Mark Dyason

PRS players a potential support for struggling developers

We knew it was coming, but there's a particularly ominous feel to the UK property market at present.


With parliament in disarray and the stand-off with Europe ever more entrenched, the chances of a no-deal Brexit are now very real. As a result, a significant percentage of prospective buyers and sellers have battened down the hatches. Now — they're increasingly of the opinion — is no time to move.

Understandably, the dearth of transactions is causing all manner of problems across the property market. Admittedly, some regions are seeing a reasonable amount of activity, but others — specifically London and the South East — are running on the transactional equivalent of fumes. The South East's problems have been accentuated by over-exuberant price growth four or five years ago.

The net effect of all of this? Well, the latest RICS report into property market confidence revealed that surveyors are at their most pessimistic about the property market since 1999. When you take into account the fact that this two-decade period involved, among other things, a credit crunch, major UK recession and global depression — aka the global financial crisis — that's some going.

The point I'm making is that 2019 and 2020 — and perhaps beyond if political and economic conditions deteriorate — could be a difficult time for developers to sell their units. Against this backdrop, do developers have a back-up plan? Renting is certainly one path more and more developers are going down, while those that are hanging on to sell are also proactively reducing their costs by switching to development exit finance.

At Thistle, we've been doing a number of development exit finance deals recently, but this isn't another article harping on about that. Another avenue that developers struggling to offload their units are going down to bolster their financial position is to sell a percentage of them to big PRS (private rented sector) players.

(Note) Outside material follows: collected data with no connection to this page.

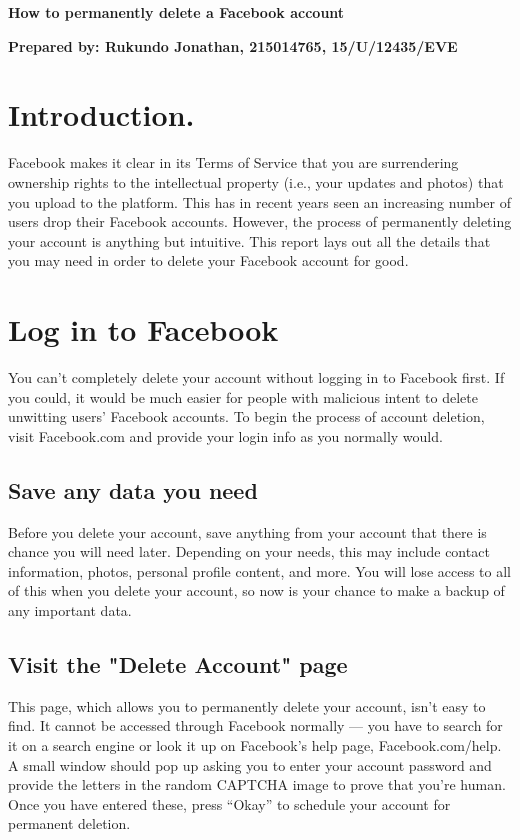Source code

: \documentclass[options]{article}
\begin{document}
\textbf{How to permanently delete a Facebook account}

{\textbf{Prepared by: Rukundo Jonathan, 215014765, 15/U/12435/EVE
}}

\section{\textbf{Introduction.}} 
Facebook makes it clear in its Terms of Service that you are surrendering ownership rights to the intellectual property (i.e., your updates and photos) that you upload to the platform. This has in recent years seen an increasing number of users drop their Facebook accounts.
However, the process of permanently deleting your account is anything but intuitive. This report lays out all the details that you may need in order to delete your Facebook account for good.

\section{\textbf{Log in to Facebook}} 
You can't completely delete your account without logging in to Facebook first. If you could, it would be much easier for people with malicious intent to delete unwitting users' Facebook accounts. To begin the process of account deletion, visit Facebook.com and provide your login info as you normally would.

\subsection{\textbf{Save any data you need}}
Before you delete your account, save anything from your account that there is chance you will need later. Depending on your needs, this may include contact information, photos, personal profile content, and more. You will lose access to all of this when you delete your account, so now is your chance to make a backup of any important data.

\subsection{\textbf{Visit the "Delete Account" page}}
This page, which allows you to permanently delete your account, isn't easy to find. It cannot be accessed through Facebook normally — you have to search for it on a search engine or look it up on Facebook's help page, Facebook.com/help. 
A small window should pop up asking you to enter your account password and provide the letters in the random CAPTCHA image to prove that you're human. Once you have entered these, press “Okay” to schedule your account for permanent deletion.
\end{document}
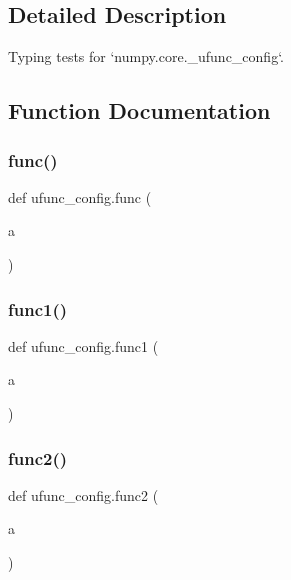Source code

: \subsection{Detailed Description}
\begin{DoxyVerb}Typing tests for `numpy.core._ufunc_config`.\end{DoxyVerb}
 

\subsection{Function Documentation}
\mbox{\label{namespaceufunc__config_a1c463c1c3dd9c11b97230da590b6bd5f}} 
\subsubsection{\texorpdfstring{func()}{func()}}
{\footnotesize\ttfamily def ufunc\+\_\+config.\+func (\begin{DoxyParamCaption}\item[{}]{a }\end{DoxyParamCaption})}

\mbox{\label{namespaceufunc__config_a7272e7f989bc7000cb528dfbf119b7eb}} 
\subsubsection{\texorpdfstring{func1()}{func1()}}
{\footnotesize\ttfamily def ufunc\+\_\+config.\+func1 (\begin{DoxyParamCaption}\item[{}]{a }\end{DoxyParamCaption})}

\mbox{\label{namespaceufunc__config_a1378172851d8aa1659ba7098a2bb2fc5}} 
\subsubsection{\texorpdfstring{func2()}{func2()}}
{\footnotesize\ttfamily def ufunc\+\_\+config.\+func2 (\begin{DoxyParamCaption}\item[{}]{a }\end{DoxyParamCaption})}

Not only does this create liquidity and cash flow, it also instantly makes a project more attractive to lenders and can mean better rates when a developer seeks finance. After all, funders will be a lot more relaxed about the risk in a project if part of it is pre-sold before a spade even goes into the ground — and at a price that sets the level for the rest of the site.

With generation rent becoming bigger by the day, PRS has been one of the fastest-growth sub-sectors within property during the past decade. Many PRS developers are banks or institutional investors (for example, pension funds) and, if not, are often backed by them. Critically, these major financial institutions have the financial strength to ride out current market uncertainty and look to the medium and long term.

For developers, this can prove a lifeline and is something a decent specialist broker should be raising with them when they weigh up their options in the current glacial market. Done correctly, it can even remove the need to refinance at the back end and speed up the movement on to the next project — which is what it's all about.